Needless to say I was quite shocked by all this as I only thought I would be shooting Makiwara for an hour then leave.
After tea the master again worked with me some before again having another of his students, another Sensei practice with me.
All in all I was at the Dojo for 4 hours, watching, practicing, listening, amazed.
Over the next few years I stayed in touch and visited, trained, was advised and corrected when in Japan.
When I returned last year to Japan as a new resident he was delighted to see me. I was introduced to everyone again, students, sensei’s, and the dojo Kaicho. Sensei had been seriously sick and was just returning to the Dojo at this time. He was not shooting but he was still guiding the students.

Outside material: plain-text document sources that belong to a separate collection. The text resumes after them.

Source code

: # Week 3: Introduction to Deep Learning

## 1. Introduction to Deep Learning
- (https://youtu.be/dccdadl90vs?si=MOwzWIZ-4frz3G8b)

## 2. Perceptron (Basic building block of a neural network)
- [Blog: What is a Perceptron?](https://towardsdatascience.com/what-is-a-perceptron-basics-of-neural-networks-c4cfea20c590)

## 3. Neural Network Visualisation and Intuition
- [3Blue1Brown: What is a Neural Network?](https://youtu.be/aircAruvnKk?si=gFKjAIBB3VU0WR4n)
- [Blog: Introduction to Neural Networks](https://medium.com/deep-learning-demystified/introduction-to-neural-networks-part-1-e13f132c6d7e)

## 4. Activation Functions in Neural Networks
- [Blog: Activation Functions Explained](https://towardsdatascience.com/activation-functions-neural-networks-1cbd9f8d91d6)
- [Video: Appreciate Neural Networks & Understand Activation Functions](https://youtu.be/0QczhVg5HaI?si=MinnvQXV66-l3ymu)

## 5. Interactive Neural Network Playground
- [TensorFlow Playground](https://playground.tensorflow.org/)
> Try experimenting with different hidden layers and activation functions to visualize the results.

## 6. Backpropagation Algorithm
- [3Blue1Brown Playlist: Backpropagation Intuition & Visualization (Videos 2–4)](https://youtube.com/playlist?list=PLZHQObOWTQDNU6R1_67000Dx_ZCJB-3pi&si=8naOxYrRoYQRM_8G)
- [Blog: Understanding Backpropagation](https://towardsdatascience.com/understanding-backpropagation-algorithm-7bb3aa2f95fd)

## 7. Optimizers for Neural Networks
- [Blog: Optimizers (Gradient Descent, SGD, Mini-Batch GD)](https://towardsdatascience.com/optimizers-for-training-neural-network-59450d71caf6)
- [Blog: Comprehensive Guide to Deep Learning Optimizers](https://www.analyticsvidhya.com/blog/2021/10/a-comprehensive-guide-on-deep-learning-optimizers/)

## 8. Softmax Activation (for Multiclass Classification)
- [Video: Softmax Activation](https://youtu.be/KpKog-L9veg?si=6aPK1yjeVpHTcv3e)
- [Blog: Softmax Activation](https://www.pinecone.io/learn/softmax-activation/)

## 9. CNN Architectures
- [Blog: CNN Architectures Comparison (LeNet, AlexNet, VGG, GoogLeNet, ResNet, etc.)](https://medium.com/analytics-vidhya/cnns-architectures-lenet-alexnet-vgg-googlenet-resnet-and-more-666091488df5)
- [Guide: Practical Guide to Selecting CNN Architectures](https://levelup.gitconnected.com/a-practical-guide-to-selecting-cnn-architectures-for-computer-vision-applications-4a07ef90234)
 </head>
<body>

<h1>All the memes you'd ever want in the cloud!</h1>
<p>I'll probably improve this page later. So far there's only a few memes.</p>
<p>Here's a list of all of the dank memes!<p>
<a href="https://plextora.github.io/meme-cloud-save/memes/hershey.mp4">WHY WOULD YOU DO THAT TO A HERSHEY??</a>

I informed him I would be moving to another area of Osaka and couldn’t attend this dojo easily. I asked for a suggestion on where to attend. He gave me his home phone and said he would make some calls on my behalf. After a short time later I was told he had spoken with a Kyoshi about me and I should look him up. This person Yamashita Sensei gives lectures at Osaka castle Kyodojo and often travels to New Zealand and Australia to give seminars. I was delighted and grateful.
A short time later before I had a chance to speak with this Sensei in person, he calls me to say Nogami Sensei had passed away. Few people knew of it mostly family. Otherwise it was kept low-key. He felt I should know.
I am forever grateful to Nogami Sensei for his help and kindness.
In two days I am making the first of my annual memorial pilgrimage to my old Dojo to practice in Honor of Sensei’s 1 yr “passing-on” anniversary, which will be this coming Sunday. I say a pilgrimage because it will be a 2-hour train ride to get to the Dojo. Now I have two personal Kyudo “quest” a year. The “New Year 108 Arrow shoot” ( based on the 108 Buddhist bell ringing practice), and the “Annual Nogami Sensei Memorial Kyudo Pilgrimage”.
R.I.P. Nogami Sensei arigatou gozaimashita.